PONTIANAK — Risiko kerja di industri media massa dinilai tinggi, mulai dari jurnalis yang meliput aksi demonstrasi hingga pekerja redaksi yang bekerja di bawah tekanan waktu. Hal ini mendorong AMSI Kalbar dan BPJamsostek Pontianak untuk memastikan setiap insan media mendapatkan perlindungan jaminan sosial ketenagakerjaan.
Kepala BPJS Ketenagakerjaan Cabang Pontianak, Suhuri, menjelaskan bahwa kolaborasi ini menyasar pemberi kerja di perusahaan media melalui AMSI. Banyak perusahaan media yang belum mendaftarkan pekerjanya ke dalam program BPJamsostek.
"Pekerja di media massa memiliki risiko yang besar. Jurnalisnya liputan seperti demo atau lainnya tentu memiliki risiko. Untuk itu lah perlu perlindungan dan dipastikan setiap insan media terlindungi dalam program BPJamsostek," ujar Suhuri dalam acara Sinergi dan Kolaborasi di Pontianak, Senin.
Menurut Suhuri, skema kepesertaan bisa disesuaikan, baik melalui badan usaha bagi pekerja tetap maupun skema bukan penerima upah untuk pekerja lepas. Pihaknya berharap AMSI Kalbar juga gencar memberikan pemahaman kepada masyarakat melalui publikasi yang maksimal.

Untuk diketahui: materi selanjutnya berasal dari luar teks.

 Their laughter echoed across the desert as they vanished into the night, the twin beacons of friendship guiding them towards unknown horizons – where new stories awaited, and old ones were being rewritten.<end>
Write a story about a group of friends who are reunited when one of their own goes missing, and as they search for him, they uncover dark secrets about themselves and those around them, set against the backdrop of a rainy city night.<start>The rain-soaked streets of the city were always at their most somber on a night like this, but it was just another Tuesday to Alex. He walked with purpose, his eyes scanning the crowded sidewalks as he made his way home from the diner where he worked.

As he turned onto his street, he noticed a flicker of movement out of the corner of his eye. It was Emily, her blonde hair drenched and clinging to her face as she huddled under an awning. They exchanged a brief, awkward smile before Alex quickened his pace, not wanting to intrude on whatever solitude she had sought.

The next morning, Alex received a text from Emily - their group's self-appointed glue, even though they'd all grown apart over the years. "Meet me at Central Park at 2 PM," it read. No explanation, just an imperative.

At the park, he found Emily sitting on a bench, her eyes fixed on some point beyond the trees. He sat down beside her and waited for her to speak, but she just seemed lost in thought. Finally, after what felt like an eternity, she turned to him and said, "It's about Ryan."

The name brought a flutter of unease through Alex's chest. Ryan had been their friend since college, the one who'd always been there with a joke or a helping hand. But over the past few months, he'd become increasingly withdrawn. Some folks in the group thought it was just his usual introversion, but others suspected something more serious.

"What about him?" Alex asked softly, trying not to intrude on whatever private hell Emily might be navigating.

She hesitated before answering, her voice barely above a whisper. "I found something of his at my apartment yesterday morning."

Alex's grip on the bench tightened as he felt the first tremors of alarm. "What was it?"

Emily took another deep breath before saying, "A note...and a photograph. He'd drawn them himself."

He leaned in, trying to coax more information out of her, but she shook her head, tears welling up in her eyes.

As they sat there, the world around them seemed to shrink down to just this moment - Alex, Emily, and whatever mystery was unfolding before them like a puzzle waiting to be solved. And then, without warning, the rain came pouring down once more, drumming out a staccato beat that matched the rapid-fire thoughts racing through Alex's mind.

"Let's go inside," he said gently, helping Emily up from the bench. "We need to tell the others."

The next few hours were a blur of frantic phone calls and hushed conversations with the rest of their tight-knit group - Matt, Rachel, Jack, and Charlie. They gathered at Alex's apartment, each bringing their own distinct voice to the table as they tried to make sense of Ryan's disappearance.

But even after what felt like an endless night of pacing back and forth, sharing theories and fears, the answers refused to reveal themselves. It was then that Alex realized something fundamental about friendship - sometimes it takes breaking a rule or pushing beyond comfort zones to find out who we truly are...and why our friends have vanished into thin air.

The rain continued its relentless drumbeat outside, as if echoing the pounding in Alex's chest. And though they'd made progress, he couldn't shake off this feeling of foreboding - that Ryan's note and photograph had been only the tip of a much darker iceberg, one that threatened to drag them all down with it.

Sekretaris Daerah Kalbar, Harrison, yang membuka acara tersebut, menyoroti rendahnya tingkat kepesertaan BPJamsostek di provinsi ini. Dari total 2,6 juta pekerja di Kalbar, baru sekitar 702 ribu orang atau 27 persen yang terlindungi.
"Sementara untuk target sendiri harusnya 45 persen. Sehingga ada kesenjangan yang dalam dan perlu dikejar target," kata dia.
Harrison menekankan pentingnya perlindungan bagi pekerja kelas menengah ke bawah. Menurutnya, kecelakaan kerja yang menimpa pekerja tanpa jaminan sosial bisa menjerumuskan mereka ke jurang kemiskinan karena kehilangan kemampuan untuk bekerja.
Ketua AMSI Kalbar, Muhlis Suhaeri, menyambut baik kolaborasi ini dan berharap dapat berjalan berkelanjutan. Pihaknya berkomitmen mendukung agar seluruh insan media di Kalbar terlindungi program BPJamsostek.
"Jangan sampai pekerja yang mengalami kecelakaan kerja jatuh miskin karena tidak bisa bekerja dan tidak terlindungi program," papar Harrison menambahkan.
Kolaborasi ini menjadi langkah konkret untuk mengejar ketertinggalan cakupan kepesertaan di Kalbar, khususnya di sektor media yang selama ini belum tersentuh optimal.